___ GIVEN RECORDS ___

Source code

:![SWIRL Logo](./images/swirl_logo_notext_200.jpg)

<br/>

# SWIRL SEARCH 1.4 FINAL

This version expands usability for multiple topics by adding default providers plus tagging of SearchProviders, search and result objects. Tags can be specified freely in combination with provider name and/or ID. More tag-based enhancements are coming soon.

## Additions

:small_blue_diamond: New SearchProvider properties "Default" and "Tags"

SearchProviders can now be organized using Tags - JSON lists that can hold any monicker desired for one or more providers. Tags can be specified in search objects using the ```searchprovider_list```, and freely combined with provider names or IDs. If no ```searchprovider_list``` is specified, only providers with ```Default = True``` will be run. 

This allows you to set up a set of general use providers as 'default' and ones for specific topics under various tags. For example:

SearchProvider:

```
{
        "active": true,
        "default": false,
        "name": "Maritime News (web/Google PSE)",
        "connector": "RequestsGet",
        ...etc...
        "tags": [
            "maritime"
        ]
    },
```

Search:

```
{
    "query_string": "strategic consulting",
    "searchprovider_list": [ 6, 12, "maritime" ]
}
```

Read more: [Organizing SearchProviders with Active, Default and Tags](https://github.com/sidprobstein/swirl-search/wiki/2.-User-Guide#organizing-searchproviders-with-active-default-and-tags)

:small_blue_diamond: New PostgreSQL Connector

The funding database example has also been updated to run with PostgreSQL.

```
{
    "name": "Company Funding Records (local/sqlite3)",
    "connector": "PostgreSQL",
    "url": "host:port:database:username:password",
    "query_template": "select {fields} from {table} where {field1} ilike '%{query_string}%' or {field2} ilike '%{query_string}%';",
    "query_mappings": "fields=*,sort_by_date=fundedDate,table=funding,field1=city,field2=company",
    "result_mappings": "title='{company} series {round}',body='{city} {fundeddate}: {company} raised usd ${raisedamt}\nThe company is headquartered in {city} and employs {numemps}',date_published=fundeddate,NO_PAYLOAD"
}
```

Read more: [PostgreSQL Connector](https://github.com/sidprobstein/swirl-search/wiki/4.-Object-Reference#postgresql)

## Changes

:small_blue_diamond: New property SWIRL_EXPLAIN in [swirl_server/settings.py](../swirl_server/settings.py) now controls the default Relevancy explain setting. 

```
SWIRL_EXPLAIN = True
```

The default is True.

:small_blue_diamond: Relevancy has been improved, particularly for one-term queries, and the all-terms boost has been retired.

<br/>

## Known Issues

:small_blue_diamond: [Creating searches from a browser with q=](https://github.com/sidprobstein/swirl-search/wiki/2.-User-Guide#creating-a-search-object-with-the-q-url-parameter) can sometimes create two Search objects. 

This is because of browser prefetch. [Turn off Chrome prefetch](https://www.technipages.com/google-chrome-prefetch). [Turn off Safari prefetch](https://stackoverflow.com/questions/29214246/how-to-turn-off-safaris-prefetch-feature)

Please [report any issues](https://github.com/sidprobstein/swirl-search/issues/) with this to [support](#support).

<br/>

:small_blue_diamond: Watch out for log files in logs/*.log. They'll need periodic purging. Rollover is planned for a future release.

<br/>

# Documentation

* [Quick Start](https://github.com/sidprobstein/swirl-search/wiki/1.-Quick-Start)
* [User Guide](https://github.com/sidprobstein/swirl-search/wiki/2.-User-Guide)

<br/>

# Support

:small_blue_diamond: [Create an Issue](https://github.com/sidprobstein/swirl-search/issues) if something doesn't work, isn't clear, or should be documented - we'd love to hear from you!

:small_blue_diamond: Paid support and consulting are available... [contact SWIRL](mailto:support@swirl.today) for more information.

___

▸ YOUR GOAL:
Repeat the records above in full, word for word.

▸ ANSWER BOX:
Source code

:![SWIRL Logo](./images/swirl_logo_notext_200.jpg)

<br/>

# SWIRL SEARCH 1.4 FINAL

This version expands usability for multiple topics by adding default providers plus tagging of SearchProviders, search and result objects. Tags can be specified freely in combination with provider name and/or ID. More tag-based enhancements are coming soon.

## Additions

:small_blue_diamond: New SearchProvider properties "Default" and "Tags"

SearchProviders can now be organized using Tags - JSON lists that can hold any monicker desired for one or more providers. Tags can be specified in search objects using the ```searchprovider_list```, and freely combined with provider names or IDs. If no ```searchprovider_list``` is specified, only providers with ```Default = True``` will be run. 

This allows you to set up a set of general use providers as 'default' and ones for specific topics under various tags. For example:

SearchProvider:

```
{
        "active": true,
        "default": false,
        "name": "Maritime News (web/Google PSE)",
        "connector": "RequestsGet",
        ...etc...
        "tags": [
            "maritime"
        ]
    },
```

Search:

```
{
    "query_string": "strategic consulting",
    "searchprovider_list": [ 6, 12, "maritime" ]
}
```

Read more: [Organizing SearchProviders with Active, Default and Tags](https://github.com/sidprobstein/swirl-search/wiki/2.-User-Guide#organizing-searchproviders-with-active-default-and-tags)

:small_blue_diamond: New PostgreSQL Connector

The funding database example has also been updated to run with PostgreSQL.

```
{
    "name": "Company Funding Records (local/sqlite3)",
    "connector": "PostgreSQL",
    "url": "host:port:database:username:password",
    "query_template": "select {fields} from {table} where {field1} ilike '%{query_string}%' or {field2} ilike '%{query_string}%';",
    "query_mappings": "fields=*,sort_by_date=fundedDate,table=funding,field1=city,field2=company",
    "result_mappings": "title='{company} series {round}',body='{city} {fundeddate}: {company} raised usd ${raisedamt}\nThe company is headquartered in {city} and employs {numemps}',date_published=fundeddate,NO_PAYLOAD"
}
```

Read more: [PostgreSQL Connector](https://github.com/sidprobstein/swirl-search/wiki/4.-Object-Reference#postgresql)

## Changes

:small_blue_diamond: New property SWIRL_EXPLAIN in [swirl_server/settings.py](../swirl_server/settings.py) now controls the default Relevancy explain setting. 

```
SWIRL_EXPLAIN = True
```

The default is True.

:small_blue_diamond: Relevancy has been improved, particularly for one-term queries, and the all-terms boost has been retired.

<br/>

## Known Issues

:small_blue_diamond: [Creating searches from a browser with q=](https://github.com/sidprobstein/swirl-search/wiki/2.-User-Guide#creating-a-search-object-with-the-q-url-parameter) can sometimes create two Search objects. 

This is because of browser prefetch. [Turn off Chrome prefetch](https://www.technipages.com/google-chrome-prefetch). [Turn off Safari prefetch](https://stackoverflow.com/questions/29214246/how-to-turn-off-safaris-prefetch-feature)

Please [report any issues](https://github.com/sidprobstein/swirl-search/issues/) with this to [support](#support).

<br/>

:small_blue_diamond: Watch out for log files in logs/*.log. They'll need periodic purging. Rollover is planned for a future release.

<br/>

# Documentation

* [Quick Start](https://github.com/sidprobstein/swirl-search/wiki/1.-Quick-Start)
* [User Guide](https://github.com/sidprobstein/swirl-search/wiki/2.-User-Guide)

<br/>

# Support

:small_blue_diamond: [Create an Issue](https://github.com/sidprobstein/swirl-search/issues) if something doesn't work, isn't clear, or should be documented - we'd love to hear from you!

:small_blue_diamond: Paid support and consulting are available... [contact SWIRL](mailto:support@swirl.today) for more information.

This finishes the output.